_Assignment_
The entries below should be given again exactly, minus their pictures.

_Data provided_
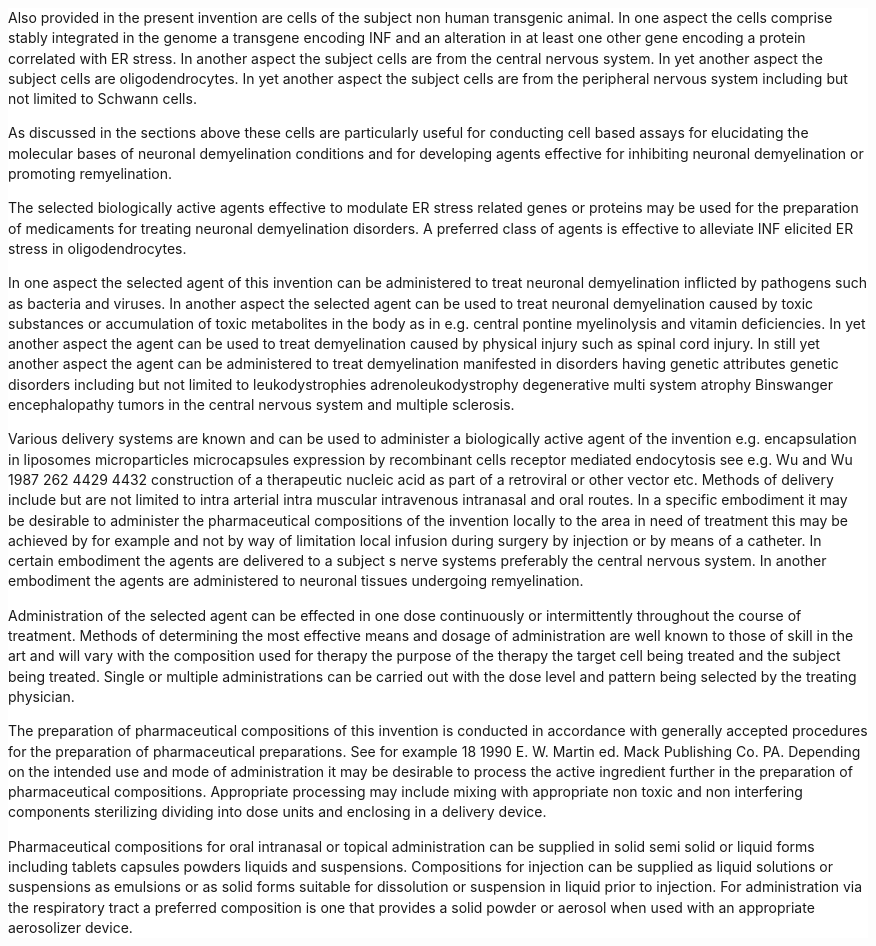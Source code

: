 Also provided in the present invention are cells of the subject non human transgenic animal. In one aspect the cells comprise stably integrated in the genome a transgene encoding INF and an alteration in at least one other gene encoding a protein correlated with ER stress. In another aspect the subject cells are from the central nervous system. In yet another aspect the subject cells are oligodendrocytes. In yet another aspect the subject cells are from the peripheral nervous system including but not limited to Schwann cells.

As discussed in the sections above these cells are particularly useful for conducting cell based assays for elucidating the molecular bases of neuronal demyelination conditions and for developing agents effective for inhibiting neuronal demyelination or promoting remyelination.

The selected biologically active agents effective to modulate ER stress related genes or proteins may be used for the preparation of medicaments for treating neuronal demyelination disorders. A preferred class of agents is effective to alleviate INF elicited ER stress in oligodendrocytes.

In one aspect the selected agent of this invention can be administered to treat neuronal demyelination inflicted by pathogens such as bacteria and viruses. In another aspect the selected agent can be used to treat neuronal demyelination caused by toxic substances or accumulation of toxic metabolites in the body as in e.g. central pontine myelinolysis and vitamin deficiencies. In yet another aspect the agent can be used to treat demyelination caused by physical injury such as spinal cord injury. In still yet another aspect the agent can be administered to treat demyelination manifested in disorders having genetic attributes genetic disorders including but not limited to leukodystrophies adrenoleukodystrophy degenerative multi system atrophy Binswanger encephalopathy tumors in the central nervous system and multiple sclerosis.

Various delivery systems are known and can be used to administer a biologically active agent of the invention e.g. encapsulation in liposomes microparticles microcapsules expression by recombinant cells receptor mediated endocytosis see e.g. Wu and Wu 1987 262 4429 4432 construction of a therapeutic nucleic acid as part of a retroviral or other vector etc. Methods of delivery include but are not limited to intra arterial intra muscular intravenous intranasal and oral routes. In a specific embodiment it may be desirable to administer the pharmaceutical compositions of the invention locally to the area in need of treatment this may be achieved by for example and not by way of limitation local infusion during surgery by injection or by means of a catheter. In certain embodiment the agents are delivered to a subject s nerve systems preferably the central nervous system. In another embodiment the agents are administered to neuronal tissues undergoing remyelination.

Administration of the selected agent can be effected in one dose continuously or intermittently throughout the course of treatment. Methods of determining the most effective means and dosage of administration are well known to those of skill in the art and will vary with the composition used for therapy the purpose of the therapy the target cell being treated and the subject being treated. Single or multiple administrations can be carried out with the dose level and pattern being selected by the treating physician.

The preparation of pharmaceutical compositions of this invention is conducted in accordance with generally accepted procedures for the preparation of pharmaceutical preparations. See for example 18 1990 E. W. Martin ed. Mack Publishing Co. PA. Depending on the intended use and mode of administration it may be desirable to process the active ingredient further in the preparation of pharmaceutical compositions. Appropriate processing may include mixing with appropriate non toxic and non interfering components sterilizing dividing into dose units and enclosing in a delivery device.

Pharmaceutical compositions for oral intranasal or topical administration can be supplied in solid semi solid or liquid forms including tablets capsules powders liquids and suspensions. Compositions for injection can be supplied as liquid solutions or suspensions as emulsions or as solid forms suitable for dissolution or suspension in liquid prior to injection. For administration via the respiratory tract a preferred composition is one that provides a solid powder or aerosol when used with an appropriate aerosolizer device.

_Expected answer_
Source code

: Also provided in the present invention are cells of the subject non human transgenic animal. In one aspect the cells comprise stably integrated in the genome a transgene encoding INF and an alteration in at least one other gene encoding a protein correlated with ER stress. In another aspect the subject cells are from the central nervous system. In yet another aspect the subject cells are oligodendrocytes. In yet another aspect the subject cells are from the peripheral nervous system including but not limited to Schwann cells.

As discussed in the sections above these cells are particularly useful for conducting cell based assays for elucidating the molecular bases of neuronal demyelination conditions and for developing agents effective for inhibiting neuronal demyelination or promoting remyelination.

The selected biologically active agents effective to modulate ER stress related genes or proteins may be used for the preparation of medicaments for treating neuronal demyelination disorders. A preferred class of agents is effective to alleviate INF elicited ER stress in oligodendrocytes.

In one aspect the selected agent of this invention can be administered to treat neuronal demyelination inflicted by pathogens such as bacteria and viruses. In another aspect the selected agent can be used to treat neuronal demyelination caused by toxic substances or accumulation of toxic metabolites in the body as in e.g. central pontine myelinolysis and vitamin deficiencies. In yet another aspect the agent can be used to treat demyelination caused by physical injury such as spinal cord injury. In still yet another aspect the agent can be administered to treat demyelination manifested in disorders having genetic attributes genetic disorders including but not limited to leukodystrophies adrenoleukodystrophy degenerative multi system atrophy Binswanger encephalopathy tumors in the central nervous system and multiple sclerosis.

Various delivery systems are known and can be used to administer a biologically active agent of the invention e.g. encapsulation in liposomes microparticles microcapsules expression by recombinant cells receptor mediated endocytosis see e.g. Wu and Wu 1987 262 4429 4432 construction of a therapeutic nucleic acid as part of a retroviral or other vector etc. Methods of delivery include but are not limited to intra arterial intra muscular intravenous intranasal and oral routes. In a specific embodiment it may be desirable to administer the pharmaceutical compositions of the invention locally to the area in need of treatment this may be achieved by for example and not by way of limitation local infusion during surgery by injection or by means of a catheter. In certain embodiment the agents are delivered to a subject s nerve systems preferably the central nervous system. In another embodiment the agents are administered to neuronal tissues undergoing remyelination.

Administration of the selected agent can be effected in one dose continuously or intermittently throughout the course of treatment. Methods of determining the most effective means and dosage of administration are well known to those of skill in the art and will vary with the composition used for therapy the purpose of the therapy the target cell being treated and the subject being treated. Single or multiple administrations can be carried out with the dose level and pattern being selected by the treating physician.

The preparation of pharmaceutical compositions of this invention is conducted in accordance with generally accepted procedures for the preparation of pharmaceutical preparations. See for example 18 1990 E. W. Martin ed. Mack Publishing Co. PA. Depending on the intended use and mode of administration it may be desirable to process the active ingredient further in the preparation of pharmaceutical compositions. Appropriate processing may include mixing with appropriate non toxic and non interfering components sterilizing dividing into dose units and enclosing in a delivery device.

Pharmaceutical compositions for oral intranasal or topical administration can be supplied in solid semi solid or liquid forms including tablets capsules powders liquids and suspensions. Compositions for injection can be supplied as liquid solutions or suspensions as emulsions or as solid forms suitable for dissolution or suspension in liquid prior to injection. For administration via the respiratory tract a preferred composition is one that provides a solid powder or aerosol when used with an appropriate aerosolizer device.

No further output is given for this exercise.